Shabanu (Mature Teen)
By Suzanne Fisher Staples

Life is both sweet and cruel to strong-willed young Shabanu, whose home is the windswept Cholistan Desert of Pakistan. The second daughter in a family with no sons, she’s been allowed freedoms forbidden to most Muslim girls. But when a tragic encounter with a wealthy and powerful landowner ruins the marriage plans of her older sister, Shabanu is called upon to sacrifice everything she’s dreamed of. Should she do what is necessary to uphold her family’s honor—or listen to the stirrings of her own heart?


Contemporary Setting, Familial Issues, Foreign Culture, Moral Dilemmas, Philosophical Issues

Why this is a Good Book For Teenage Girls

Shabanu is a good book for teenage girls because it's a poignant coming-of-age novel set in the desert of Pakistan. Shabanu is a strong-willed teen girl who doesn't want her future decided for her like family and village tradition demand. She's faced with hard choices that have no easy answers. This is a great book for teens who like foreign settings, coming of age, and a rebel protagonist that challenges unjust customs.

About the Author

Suzanne Fisher Staples is the award-winning author whose novels for young adults include Haveli, the sequel to Shabanu; Dangerous Skies; and Shiva’s Fire.

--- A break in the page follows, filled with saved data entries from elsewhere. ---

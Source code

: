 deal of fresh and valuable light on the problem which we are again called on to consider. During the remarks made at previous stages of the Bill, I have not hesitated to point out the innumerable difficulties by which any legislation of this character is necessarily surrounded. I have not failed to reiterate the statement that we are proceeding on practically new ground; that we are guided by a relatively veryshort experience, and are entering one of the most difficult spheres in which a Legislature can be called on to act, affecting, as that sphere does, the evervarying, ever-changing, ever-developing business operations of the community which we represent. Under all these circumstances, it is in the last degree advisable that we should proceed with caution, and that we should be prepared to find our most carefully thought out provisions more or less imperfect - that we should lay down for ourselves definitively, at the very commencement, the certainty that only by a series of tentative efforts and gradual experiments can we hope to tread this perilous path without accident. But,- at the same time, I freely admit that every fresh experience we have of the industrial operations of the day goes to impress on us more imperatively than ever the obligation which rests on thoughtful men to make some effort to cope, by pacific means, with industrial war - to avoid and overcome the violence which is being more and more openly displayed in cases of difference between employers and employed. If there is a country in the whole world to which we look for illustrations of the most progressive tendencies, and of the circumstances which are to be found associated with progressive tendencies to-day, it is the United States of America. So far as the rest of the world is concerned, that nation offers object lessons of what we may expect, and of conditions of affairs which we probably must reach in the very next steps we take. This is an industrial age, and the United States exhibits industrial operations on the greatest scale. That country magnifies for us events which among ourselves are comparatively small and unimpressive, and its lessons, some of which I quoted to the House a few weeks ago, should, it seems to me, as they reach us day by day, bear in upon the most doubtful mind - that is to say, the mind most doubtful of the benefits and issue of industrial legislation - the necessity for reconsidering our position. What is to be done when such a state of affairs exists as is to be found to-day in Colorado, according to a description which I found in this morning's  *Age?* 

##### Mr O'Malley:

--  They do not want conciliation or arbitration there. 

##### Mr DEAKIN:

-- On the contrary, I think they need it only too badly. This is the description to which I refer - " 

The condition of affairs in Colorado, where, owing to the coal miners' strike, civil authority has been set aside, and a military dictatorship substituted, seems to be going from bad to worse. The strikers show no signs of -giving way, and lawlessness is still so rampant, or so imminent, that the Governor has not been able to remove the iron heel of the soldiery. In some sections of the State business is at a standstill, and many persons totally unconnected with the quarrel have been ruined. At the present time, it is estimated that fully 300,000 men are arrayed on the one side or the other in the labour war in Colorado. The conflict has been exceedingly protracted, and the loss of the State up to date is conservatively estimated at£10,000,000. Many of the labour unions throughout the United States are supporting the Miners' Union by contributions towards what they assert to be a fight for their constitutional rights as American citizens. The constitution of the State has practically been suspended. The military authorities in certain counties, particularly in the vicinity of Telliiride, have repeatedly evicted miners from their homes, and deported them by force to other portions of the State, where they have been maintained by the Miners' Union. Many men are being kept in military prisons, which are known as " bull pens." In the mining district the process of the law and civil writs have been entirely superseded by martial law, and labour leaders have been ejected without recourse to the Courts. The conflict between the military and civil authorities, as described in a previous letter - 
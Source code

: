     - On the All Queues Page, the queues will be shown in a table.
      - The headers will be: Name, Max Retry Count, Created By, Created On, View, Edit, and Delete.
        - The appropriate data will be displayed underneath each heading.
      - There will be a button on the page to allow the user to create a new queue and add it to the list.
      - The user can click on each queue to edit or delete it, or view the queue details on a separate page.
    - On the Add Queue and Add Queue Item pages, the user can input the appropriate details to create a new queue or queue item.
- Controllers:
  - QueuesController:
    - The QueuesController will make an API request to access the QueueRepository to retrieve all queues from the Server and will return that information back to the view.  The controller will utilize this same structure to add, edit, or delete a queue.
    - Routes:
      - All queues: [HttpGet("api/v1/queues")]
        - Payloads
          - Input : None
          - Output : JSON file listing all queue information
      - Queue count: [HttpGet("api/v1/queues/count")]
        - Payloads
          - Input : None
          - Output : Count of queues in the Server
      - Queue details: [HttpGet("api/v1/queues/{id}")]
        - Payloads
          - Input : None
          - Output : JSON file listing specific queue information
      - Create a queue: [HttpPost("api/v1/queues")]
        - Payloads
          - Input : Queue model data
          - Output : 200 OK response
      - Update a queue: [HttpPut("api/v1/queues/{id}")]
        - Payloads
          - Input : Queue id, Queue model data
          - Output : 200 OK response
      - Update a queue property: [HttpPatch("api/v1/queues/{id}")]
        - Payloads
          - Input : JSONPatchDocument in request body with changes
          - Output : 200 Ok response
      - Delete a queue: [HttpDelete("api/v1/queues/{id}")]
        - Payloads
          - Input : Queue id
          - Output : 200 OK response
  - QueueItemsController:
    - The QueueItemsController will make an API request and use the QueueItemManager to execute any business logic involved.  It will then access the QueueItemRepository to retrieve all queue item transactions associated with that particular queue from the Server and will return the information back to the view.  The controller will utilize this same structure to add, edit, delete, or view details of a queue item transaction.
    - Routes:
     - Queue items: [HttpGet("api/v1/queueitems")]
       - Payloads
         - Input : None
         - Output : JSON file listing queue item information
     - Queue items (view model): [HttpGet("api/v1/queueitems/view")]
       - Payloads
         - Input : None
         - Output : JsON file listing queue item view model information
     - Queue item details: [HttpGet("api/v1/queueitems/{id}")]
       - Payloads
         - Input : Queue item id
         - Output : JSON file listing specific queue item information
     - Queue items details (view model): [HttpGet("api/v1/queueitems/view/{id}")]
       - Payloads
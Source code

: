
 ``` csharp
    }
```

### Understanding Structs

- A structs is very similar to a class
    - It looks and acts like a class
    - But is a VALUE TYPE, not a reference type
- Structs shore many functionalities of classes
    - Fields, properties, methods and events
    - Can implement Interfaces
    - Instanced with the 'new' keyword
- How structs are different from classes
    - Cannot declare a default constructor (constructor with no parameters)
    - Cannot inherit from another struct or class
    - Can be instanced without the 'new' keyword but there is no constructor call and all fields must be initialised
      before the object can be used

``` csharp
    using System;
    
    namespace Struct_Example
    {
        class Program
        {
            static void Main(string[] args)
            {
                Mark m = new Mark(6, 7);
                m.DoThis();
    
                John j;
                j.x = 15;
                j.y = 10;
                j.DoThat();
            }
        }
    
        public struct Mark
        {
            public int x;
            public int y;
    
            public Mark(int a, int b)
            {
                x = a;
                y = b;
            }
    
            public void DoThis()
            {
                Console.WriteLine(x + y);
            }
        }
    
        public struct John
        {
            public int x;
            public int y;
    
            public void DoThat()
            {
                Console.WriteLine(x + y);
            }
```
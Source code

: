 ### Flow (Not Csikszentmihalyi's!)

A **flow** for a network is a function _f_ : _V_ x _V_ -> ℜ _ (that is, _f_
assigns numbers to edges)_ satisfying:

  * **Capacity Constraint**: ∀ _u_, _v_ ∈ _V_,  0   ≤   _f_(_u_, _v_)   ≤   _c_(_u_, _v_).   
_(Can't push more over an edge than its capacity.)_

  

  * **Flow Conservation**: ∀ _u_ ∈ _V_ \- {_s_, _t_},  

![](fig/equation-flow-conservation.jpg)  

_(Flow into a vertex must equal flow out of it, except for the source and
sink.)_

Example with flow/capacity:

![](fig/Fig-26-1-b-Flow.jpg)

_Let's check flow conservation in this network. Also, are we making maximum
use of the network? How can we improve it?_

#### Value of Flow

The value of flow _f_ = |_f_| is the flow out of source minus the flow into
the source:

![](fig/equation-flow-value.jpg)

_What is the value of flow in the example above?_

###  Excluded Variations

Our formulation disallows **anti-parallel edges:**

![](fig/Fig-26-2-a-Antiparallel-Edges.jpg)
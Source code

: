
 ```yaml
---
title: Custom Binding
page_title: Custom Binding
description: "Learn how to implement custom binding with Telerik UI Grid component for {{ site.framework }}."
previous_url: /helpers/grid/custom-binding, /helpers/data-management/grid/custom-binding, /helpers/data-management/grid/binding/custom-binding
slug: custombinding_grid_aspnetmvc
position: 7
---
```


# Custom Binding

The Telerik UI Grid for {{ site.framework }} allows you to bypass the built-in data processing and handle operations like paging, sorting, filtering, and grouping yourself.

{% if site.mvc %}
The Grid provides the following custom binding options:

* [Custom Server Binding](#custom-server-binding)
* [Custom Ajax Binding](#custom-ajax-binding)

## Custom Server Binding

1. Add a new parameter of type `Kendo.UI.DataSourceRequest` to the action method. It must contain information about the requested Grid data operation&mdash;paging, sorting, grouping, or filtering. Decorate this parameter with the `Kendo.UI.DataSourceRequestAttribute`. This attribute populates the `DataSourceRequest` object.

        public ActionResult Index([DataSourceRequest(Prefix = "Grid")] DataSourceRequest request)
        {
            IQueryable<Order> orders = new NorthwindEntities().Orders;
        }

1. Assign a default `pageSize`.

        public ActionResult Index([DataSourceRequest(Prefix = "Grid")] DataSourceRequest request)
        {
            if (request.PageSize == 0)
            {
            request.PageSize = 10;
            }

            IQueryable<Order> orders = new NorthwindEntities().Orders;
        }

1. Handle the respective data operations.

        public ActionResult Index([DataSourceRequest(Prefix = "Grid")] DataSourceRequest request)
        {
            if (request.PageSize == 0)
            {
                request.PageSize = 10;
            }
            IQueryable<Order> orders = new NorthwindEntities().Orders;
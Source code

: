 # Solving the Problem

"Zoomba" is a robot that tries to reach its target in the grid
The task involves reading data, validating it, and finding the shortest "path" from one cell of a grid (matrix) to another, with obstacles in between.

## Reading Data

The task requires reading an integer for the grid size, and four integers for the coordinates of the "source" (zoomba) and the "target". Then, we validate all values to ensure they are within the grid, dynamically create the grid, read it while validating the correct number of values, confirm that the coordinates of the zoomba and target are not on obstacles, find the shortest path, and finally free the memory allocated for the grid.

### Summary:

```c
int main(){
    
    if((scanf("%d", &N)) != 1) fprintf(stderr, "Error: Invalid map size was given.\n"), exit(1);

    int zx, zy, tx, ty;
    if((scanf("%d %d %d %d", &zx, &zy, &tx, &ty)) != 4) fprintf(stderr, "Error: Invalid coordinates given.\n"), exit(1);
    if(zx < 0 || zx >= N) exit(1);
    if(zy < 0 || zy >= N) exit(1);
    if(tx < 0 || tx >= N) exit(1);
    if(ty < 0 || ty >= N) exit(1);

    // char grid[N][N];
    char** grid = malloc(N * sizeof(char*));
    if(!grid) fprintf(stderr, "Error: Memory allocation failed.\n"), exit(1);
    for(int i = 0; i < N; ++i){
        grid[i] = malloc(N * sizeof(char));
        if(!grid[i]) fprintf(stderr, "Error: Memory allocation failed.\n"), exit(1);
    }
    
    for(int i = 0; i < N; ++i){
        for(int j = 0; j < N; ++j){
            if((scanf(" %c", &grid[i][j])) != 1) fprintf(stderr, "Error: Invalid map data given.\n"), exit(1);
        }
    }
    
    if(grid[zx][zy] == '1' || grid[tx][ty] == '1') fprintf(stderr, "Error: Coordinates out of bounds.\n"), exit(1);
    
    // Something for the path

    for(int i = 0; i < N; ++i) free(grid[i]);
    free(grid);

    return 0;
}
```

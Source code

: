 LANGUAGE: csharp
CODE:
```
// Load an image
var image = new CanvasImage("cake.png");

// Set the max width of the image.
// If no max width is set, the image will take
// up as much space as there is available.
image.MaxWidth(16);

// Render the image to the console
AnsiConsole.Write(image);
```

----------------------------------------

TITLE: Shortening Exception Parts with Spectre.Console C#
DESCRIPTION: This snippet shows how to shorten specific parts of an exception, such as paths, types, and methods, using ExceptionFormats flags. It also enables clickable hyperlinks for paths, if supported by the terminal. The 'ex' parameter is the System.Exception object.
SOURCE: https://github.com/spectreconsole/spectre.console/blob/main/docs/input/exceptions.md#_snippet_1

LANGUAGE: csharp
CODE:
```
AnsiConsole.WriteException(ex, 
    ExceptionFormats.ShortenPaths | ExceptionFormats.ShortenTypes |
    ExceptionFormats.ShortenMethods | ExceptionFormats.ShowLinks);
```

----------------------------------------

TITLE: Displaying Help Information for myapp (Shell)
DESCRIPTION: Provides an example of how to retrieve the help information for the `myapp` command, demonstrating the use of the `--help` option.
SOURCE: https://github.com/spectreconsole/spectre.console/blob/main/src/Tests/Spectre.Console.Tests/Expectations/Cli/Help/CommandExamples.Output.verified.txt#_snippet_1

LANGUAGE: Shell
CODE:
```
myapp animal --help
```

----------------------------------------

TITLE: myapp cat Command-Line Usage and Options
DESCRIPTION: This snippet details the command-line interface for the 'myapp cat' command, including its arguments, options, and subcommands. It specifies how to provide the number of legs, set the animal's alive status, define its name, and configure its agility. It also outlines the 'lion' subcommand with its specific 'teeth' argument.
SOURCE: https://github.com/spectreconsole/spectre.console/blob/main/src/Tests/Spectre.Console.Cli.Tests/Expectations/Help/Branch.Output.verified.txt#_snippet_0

Before writing books, she worked for many years as a UPI correspondent in Asia, with stints in Pakistan, Afghanistan, and India.

From Publishers Weekly

Staples's first book is a beautiful portrayal of the life of a girl growing up among camel-dealing nomads in modern Pakistan. Shabanu knows the way her people, the Cholistanis, have always lived: a daughter abides by her father's decisions, a wife obeys her husband's wishes. Yet Shabanu is strong-willed and independent, and her mother warns, "Shabanu, you are wild as the wind. You must learn to obey. Otherwise . . . I am afraid for you." As the arranged marriage of Shabanu's sister Phulan approaches, and with her own wedding planned for the following year, Shabanu confronts her fear and apprehension. She scarcely knows the man she is expected to wed. What if she does not obey? Before the ceremonies take place, however, disaster strikes. Shabanu and Phulan, out alone and threatened with rape by a powerful local landowner, escape but humiliate him. In revenge, he kills Phulan's betrothed and threatens to cut off the family's water supply. As one condition for restoring peace, Shabanu must marry the landlord's older brother. With the help of a wise, loving aunt, Shabanu learns to curb and conceal her powerful will and channel it to bring her peace of mind. Staples's depiction of desert life is breathtaking. She employs vivid, lyrical metaphors to create the potency of the family's joys and struggles. Shabanu's thorny, poignant coming-of-age will capture the attention of readers young and old. Ages 12-up.